The Path to Socialism
With the prosperity the United States has delivered over nearly 250 years, it is bewildering to think that the citizens who greatly benefited from its political, legal, and economic systems now think it inferior. How can we better understand this seismic shift in perspectives and what does it mean for investors?
In March 2008, the Federal Reserve (Fed) stepped in to broker what amounted to a bailout of sorts in the demise of Bear Stearns. JP Morgan, the only allowed bidder, won, or shall we stole Bear Stearns for $2 per share. After some heat from the media, JP Morgan was strong-armed by the Fed to pay $10 per share, partially rescuing equity shareholders and bondholders. As part of the agreement with the Fed to raise the stakes to $10 per share, the U.S. taxpayers assumed most of the residual credit risk of Bear Stearns, leaving JP Morgan with virtually no additional risk as a result of the purchase whatsoever. Bear Stearns real estate holdings alone were worth well in excess of the $10 per share price, not to mention many other valuable assets.
It was a sweetheart deal for JP Morgan as they got all of the upside. Not so much for the taxpayer who took all the risk. What was the reward for that assumed risk? Zero percent interest rates, languishing retirement fund returns, and a widening wealth inequality gap.

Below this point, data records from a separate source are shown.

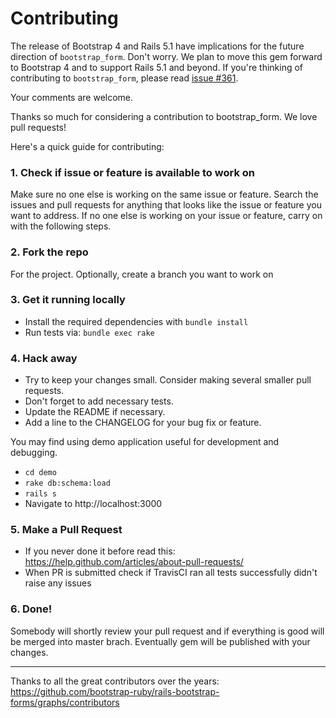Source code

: # Contributing

The release of Bootstrap 4 and Rails 5.1 have implications for the future
direction of `bootstrap_form`. Don't worry. We plan to move this gem forward to
Bootstrap 4 and to support Rails 5.1 and beyond. If you're thinking of
contributing to `bootstrap_form`, please read
[issue #361](https://github.com/bootstrap-ruby/rails-bootstrap-forms/issues/361).

Your comments are welcome.

Thanks so much for considering a contribution to bootstrap_form. We love pull requests!

Here's a quick guide for contributing:

### 1. Check if issue or feature is available to work on

Make sure no one else is working on the same issue or feature. Search the issues
and pull requests for anything that looks like the issue or feature you want to
address. If no one else is working on your issue or feature, carry on with the
following steps.

### 2. Fork the repo

For the project. Optionally, create a branch you want to work on

### 3. Get it running locally

- Install the required dependencies with `bundle install`
- Run tests via: `bundle exec rake`

### 4. Hack away

- Try to keep your changes small. Consider making several smaller pull requests.
- Don't forget to add necessary tests.
- Update the README if necessary.
- Add a line to the CHANGELOG for your bug fix or feature.

You may find using demo application useful for development and debugging.

- `cd demo`
- `rake db:schema:load`
- `rails s`
- Navigate to http://localhost:3000

### 5. Make a Pull Request

- If you never done it before read this: https://help.github.com/articles/about-pull-requests/
- When PR is submitted check if TravisCI ran all tests successfully didn't raise any issues

### 6. Done!

Somebody will shortly review your pull request and if everything is good will be
merged into master brach. Eventually gem will be published with your changes.

---

Thanks to all the great contributors over the years: https://github.com/bootstrap-ruby/rails-bootstrap-forms/graphs/contributors
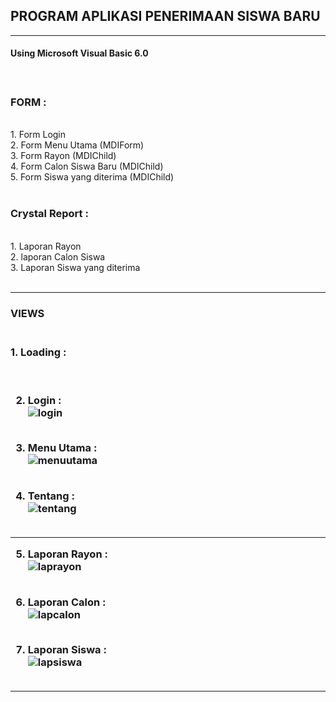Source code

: <h2> PROGRAM APLIKASI PENERIMAAN SISWA BARU </h2>
<hr>

<h4> Using Microsoft Visual Basic 6.0 <h4>
<br>


<h3> FORM : </h3><br>
1. Form Login<br>
2. Form Menu Utama (MDIForm)<br>
3. Form Rayon (MDIChild)<br>
4. Form Calon Siswa Baru (MDIChild)<br>
5. Form Siswa yang diterima (MDIChild) <br><br>


<h3> Crystal Report :</h3><br>
1. Laporan Rayon<br>
2. laporan Calon Siswa<br>
3. Laporan Siswa yang diterima <br><br>

<hr>

<h3>VIEWS<h3><br>
1. Loading : <br>
 <br><br>

2. Login : <br>
![login](https://cloud.githubusercontent.com/assets/13658670/25091198/0481a174-23b2-11e7-9876-5039d50ac949.png) <br><br>

3. Menu Utama : <br>
![menuutama](https://cloud.githubusercontent.com/assets/13658670/25091202/084c38dc-23b2-11e7-9fba-7cdab3a15b64.png)
 <br><br>

4. Tentang : <br>
![tentang](https://cloud.githubusercontent.com/assets/13658670/25091207/0d192d0c-23b2-11e7-8a60-8ca2f3d1a89a.png) <br><br>

<hr>

5. Laporan Rayon : <br>
![laprayon](https://cloud.githubusercontent.com/assets/13658670/25091212/11e567c4-23b2-11e7-9468-7a4e34ff1314.png) <br><br>

6. Laporan Calon : <br>
![lapcalon](https://cloud.githubusercontent.com/assets/13658670/25091215/1638d72a-23b2-11e7-8442-5444a9122364.png) <br><br>

7. Laporan Siswa : <br>
![lapsiswa](https://cloud.githubusercontent.com/assets/13658670/25091216/1bf350b4-23b2-11e7-8850-b8a6a3bab960.png) <br><br>

<hr>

Later that year, as the financial fiasco gained steam and after the Lehman Brothers bankruptcy, the Fed directly lobbied Congress to provide $700 billion in taxpayer funds to bailout the United States banking system. In their words and with appropriate hyperbole, it was to prevent the collapse of the global financial system and modern society as we know it. Rumor has it that Treasury Secretary Hank Paulsen literally got down on his knees to beg Nancy Pelosi to quickly advance the effort (no doubt after looking at the value of his Goldman Sachs stock).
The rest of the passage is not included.